Brian’s last words: ‘They’re after killing me too’

A TEENAGE boy yesterday broke down in tears as he recalled the final words he shared with Brian Rossiter, the 14-year-old who died after falling into a coma in garda custody.

Brian’s last words: ‘They’re after killing me too’

Anthony O’Sullivan said he had been in a garda cell beside his friend, Brian Rossiter, and had heard a “scream”.

Both were arrested at separate times as gardaí in Clonmel investigated a window-breaking incident on September 10, 2002.

Mr O’Sullivan claimed he heard the scream and Brian Rossiter’s cell door being locked.

The youth told RTÉ’s 5-7 Live reporter Philip Boucher-Hayes that he called out to his friend.

In the radio report, broadcast yesterday, the youth said: “I called out, ‘Brian’. He said ‘what’. I said, ‘they’re after killing me’. He replied, ‘they’re after killing me too’.”

Mr O’Sullivan said they were the last words he shared with his late friend.

He cried as he told the reporter he misses his friend. “Every time I hear something about someone dying, it comes back to me head,” he said.

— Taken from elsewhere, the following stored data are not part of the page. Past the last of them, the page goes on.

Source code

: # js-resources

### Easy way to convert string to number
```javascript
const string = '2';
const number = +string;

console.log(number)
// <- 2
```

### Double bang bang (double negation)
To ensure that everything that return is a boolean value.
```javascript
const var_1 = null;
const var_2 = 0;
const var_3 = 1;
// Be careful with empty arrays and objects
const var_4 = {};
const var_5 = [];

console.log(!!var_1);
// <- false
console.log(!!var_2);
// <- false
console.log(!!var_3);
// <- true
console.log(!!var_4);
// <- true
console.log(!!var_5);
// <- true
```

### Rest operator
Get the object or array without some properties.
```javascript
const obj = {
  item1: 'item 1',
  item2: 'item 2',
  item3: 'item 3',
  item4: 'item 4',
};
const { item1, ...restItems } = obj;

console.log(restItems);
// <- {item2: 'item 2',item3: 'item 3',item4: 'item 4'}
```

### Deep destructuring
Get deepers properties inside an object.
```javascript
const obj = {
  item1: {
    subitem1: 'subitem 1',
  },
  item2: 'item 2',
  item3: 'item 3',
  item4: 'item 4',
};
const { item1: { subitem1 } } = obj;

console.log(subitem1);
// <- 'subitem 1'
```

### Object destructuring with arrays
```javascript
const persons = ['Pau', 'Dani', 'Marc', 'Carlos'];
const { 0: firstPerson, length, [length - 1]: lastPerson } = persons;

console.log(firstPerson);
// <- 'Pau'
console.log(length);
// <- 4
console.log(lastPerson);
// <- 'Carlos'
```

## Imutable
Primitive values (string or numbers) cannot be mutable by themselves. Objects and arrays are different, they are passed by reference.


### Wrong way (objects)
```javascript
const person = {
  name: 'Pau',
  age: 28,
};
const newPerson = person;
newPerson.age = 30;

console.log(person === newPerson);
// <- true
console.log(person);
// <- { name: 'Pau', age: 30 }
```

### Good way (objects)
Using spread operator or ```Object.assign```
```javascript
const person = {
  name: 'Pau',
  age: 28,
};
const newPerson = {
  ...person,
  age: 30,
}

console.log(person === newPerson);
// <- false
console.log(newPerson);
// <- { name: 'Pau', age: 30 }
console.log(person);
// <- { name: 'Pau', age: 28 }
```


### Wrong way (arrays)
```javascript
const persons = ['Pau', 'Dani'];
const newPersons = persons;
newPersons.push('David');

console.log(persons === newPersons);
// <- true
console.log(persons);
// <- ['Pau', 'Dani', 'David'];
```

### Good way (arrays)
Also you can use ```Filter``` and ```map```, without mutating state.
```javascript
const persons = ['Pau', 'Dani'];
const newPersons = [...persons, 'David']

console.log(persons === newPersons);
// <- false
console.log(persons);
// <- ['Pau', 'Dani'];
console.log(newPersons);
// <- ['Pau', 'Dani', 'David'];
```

After being held overnight, Mr O’Sullivan claimed he was asked by gardaí to “wake up” Brian.

“Brian was lying there, shaking, barely breathing. I was shocked, I tried three times to wake him.”

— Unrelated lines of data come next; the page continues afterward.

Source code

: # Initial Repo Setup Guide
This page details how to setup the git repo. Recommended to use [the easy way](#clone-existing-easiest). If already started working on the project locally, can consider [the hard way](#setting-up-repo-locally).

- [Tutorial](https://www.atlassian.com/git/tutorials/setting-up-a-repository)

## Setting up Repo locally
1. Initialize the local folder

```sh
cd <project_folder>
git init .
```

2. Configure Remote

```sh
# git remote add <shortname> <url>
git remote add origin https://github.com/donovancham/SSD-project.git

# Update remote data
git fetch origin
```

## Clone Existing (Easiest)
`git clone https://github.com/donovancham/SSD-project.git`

Five days after Brian Rossiter died in Clonmel Hospital, Mr O’Sullivan approached a solicitor. Later, an official complaint was made about the alleged behaviour of gardaí.

When asked by gardaí if he wished to pursue a complaint against his alleged assailant, Mr O’Sullivan said he dropped the allegation on the advice of his mother.

He told RTÉ: “I was only 14 at the time. My mother didn’t want me to make a case. She was terrified I would be harassed if I did.

The youth also claimed members of the public witnessed his arrest. He alleged his arm had been twisted behind his back, nearly up to his neck, by a garda as they walked to the station.

“I was screaming, I was saying ‘stop, you’re breaking my arm, you’re breaking my arm’”.

The youth is likely to be among the witnesses to a statutory inquiry into Brian Rossiter’s death, announced this week by Justice Minister Michael McDowell.

The minister, who appointed senior counsel Hugh Hartnett to conduct the inquiry, also apologised to the Rossiter family for the manner in which the case had been dealt with by his department.